On March 17, Kim Jong-un unexpectedly launched a project to build the “Pyongyang General Hospital” and appeared at the groundbreaking ceremony. Since then, North Korean media has been ramping up propaganda, praising his leadership and the superiority of the socialist health system. However, no one truly believes that propaganda anymore. All of this propaganda and glorification of the leader is paradoxically an indication that Kim Jong-un has something to hide, and that he is fearful of the wavering hearts and minds of the population. Just like his father, Kim Jong-il, who was reluctant to disclose statistics about the unfortunate North Korean population that had to starve due to lack of access to cheap and basic food in the 1990s, Kim Jong-un is using all the means at his disposal to hide the truth about the coronavirus spread in North Korea. He is also afraid of the shock waves that may reverberate through North Korean society if statistical data were released on the loss of precious life because of lack of proper testing and treatment. He fears the negative impact of such information on North Korean society and its potential to alienate the population from the regime.

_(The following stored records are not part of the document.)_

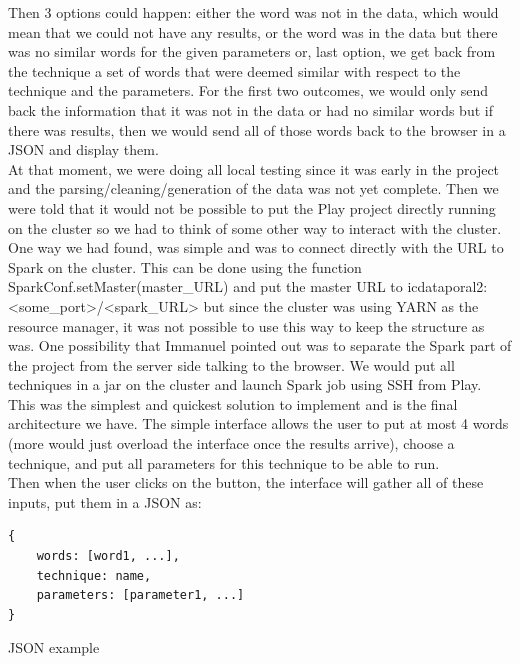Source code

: \documentclass{article}
\begin{document}
Then 3 options could happen: either the word was not in the data, which would mean that we could not have any results, or the word was in the data but there was no similar words for the given parameters or, last option, we get back from the technique a set of words that were deemed similar with respect to the technique and the parameters.
For the first two outcomes, we would only send back the information that it was not in the data or had no similar words but if there was results, then we would send all of those words back to the browser in a JSON and display  them. \\

At that moment, we were doing all local testing since it was early in the project and the parsing/cleaning/generation of the data was not yet complete. Then we were told that it would not be possible to put the Play project directly running on the cluster so we had to think of some other way to interact with the cluster. \\

One way we had found, was simple and was to connect directly with the URL to Spark on the cluster. This can be done using the function SparkConf.setMaster(master_URL) and put the master URL to icdataporal2:<some_port>/<spark_URL> but since the cluster was using YARN as the resource manager, it was not possible to use this way to keep the structure as was. One possibility that Immanuel pointed out was to separate the Spark part of the project from the server side talking to the browser. We would put all techniques in a jar on the cluster and launch Spark job using SSH from Play. \\

This was the simplest and quickest solution to implement and is the final architecture we have. 
The simple interface allows the user to put at most 4 words (more would just overload the interface once the results arrive), choose a technique, and put all parameters for this technique to be able to run. \\

Then when the user clicks on the button, the interface will gather all of these inputs, put them in a JSON as: 
\begin{listing}
\begin{verbatim}
{
	words: [word1, ...],
	technique: name,
	parameters: [parameter1, ...]
}
\end{verbatim}
\caption{JSON example} 
\label{json-example}
\end{listing}
\end{document}
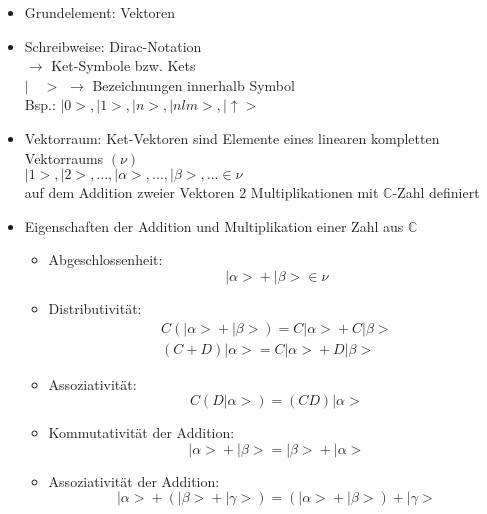 \documentclass[10pt,article,colorback,accentcolor=tud9d]{scrartcl}
\begin{document}
\begin{itemize}
\item Grundelement: Vektoren
\item Schreibweise: Dirac-Notation\\
$\rightarrow$ Ket-Symbole bzw. Kets\\
$\left| \quad > \right.$ $\rightarrow$ Bezeichnungen innerhalb Symbol\\
Bsp.: $\left| 0>\right.,\left|1>\right.,\left|n>\right.,\left|nlm>\right.,\left| \uparrow>\right.$
\item Vektorraum: Ket-Vektoren sind Elemente eines linearen kompletten Vektorraums $(\nu)$\\
$\left|1>\right.,\left|2>\right.,...,\left|\alpha>\right.,...,\left|\beta>\right.,... \in \nu$\\
auf dem Addition zweier Vektoren 2 Multiplikationen mit $\mathbb{C}$-Zahl definiert
\item Eigenschaften der Addition und Multiplikation einer Zahl aus $\mathbb{C}$
\begin{fleqn}
\begin{itemize}
\item Abgeschlossenheit: 
\begin{equation} 
\left| \alpha >\right.+\left|\beta>\right. \in \nu
\end{equation}
\item Distributivität: 
\begin{equation}
\begin{aligned}
C(\left|\alpha>\right. +\left|\beta>\right.) = C\left|\alpha>\right. +C\left|\beta>\right.\\
(C+D)\left|\alpha>\right. = C\left|\alpha>\right. +D\left|\beta>\right.
\end{aligned}
\end{equation}
\item Assoziativität: 
\begin{equation}
C(D\left|\alpha>\right.)=(CD)\left|\alpha>\right.
\end{equation}
\item Kommutativität der Addition: 
\begin{equation}
\left|\alpha>\right. + \left|\beta>\right. =\left|\beta>\right. + \left|\alpha>\right.
\end{equation}
\item Assoziativität der Addition: 
\begin{equation}
\left|\alpha>\right. + (\left|\beta>\right. + \left|\gamma>\right.) = (\left|\alpha>\right. + \left|\beta>\right.)+\left|\gamma>\right.

\end{equation}
\end{itemize}
\end{fleqn}
\end{itemize}
\end{document}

Last, but not least, it appears that Kim Jong-un, by hiding the facts, wants to find an excuse for continuing military provocations, such as a series of missile tests performed in March. Before the coronavirus crisis broke out, Kim Jong-un was envisioning a number of steps that could be taken without crossing a redline and upsetting President Donald Trump, who seemingly was less interested in talking with him this year. While the world is fighting the coronavirus pandemic, North Korea's missile testing surely upsets us all.

The world would have different perceptions of a North Korea ravaged by coronavirus and a North Korea completely untouched by the pandemic. Of course, few will believe the absurd lies that there have been no coronavirus infections or fatalities in the country. Kim Jong-un seems to be mistakenly induced to think that his military actions would be less condemned or even excused if the truth is concealed. On the one hand, North Korea is likely to continue similar low-intensity and carefully controlled military provocations in the weeks and months to come. On the other hand, it will double down on diplomatic efforts at the UN to have sanctions against the country lifted, in particular by manipulating China and Russia.

In conclusion, it is very likely that the number of coronavirus cases and fatalities in North Korea exceeds imagination. The international community should put strong pressure on the North Korean government to share transparent information. The North Korean government should be pressed hard to request and accept much needed assistance without delay to save the lives of North Koreans already affected by malnutrition and weakened immunity, as they are most likely to die from COVID-19. If we fail in the pursuit of truth, the coronavirus pandemic will trigger a humanitarian crisis on par with the great famine of the 1990s.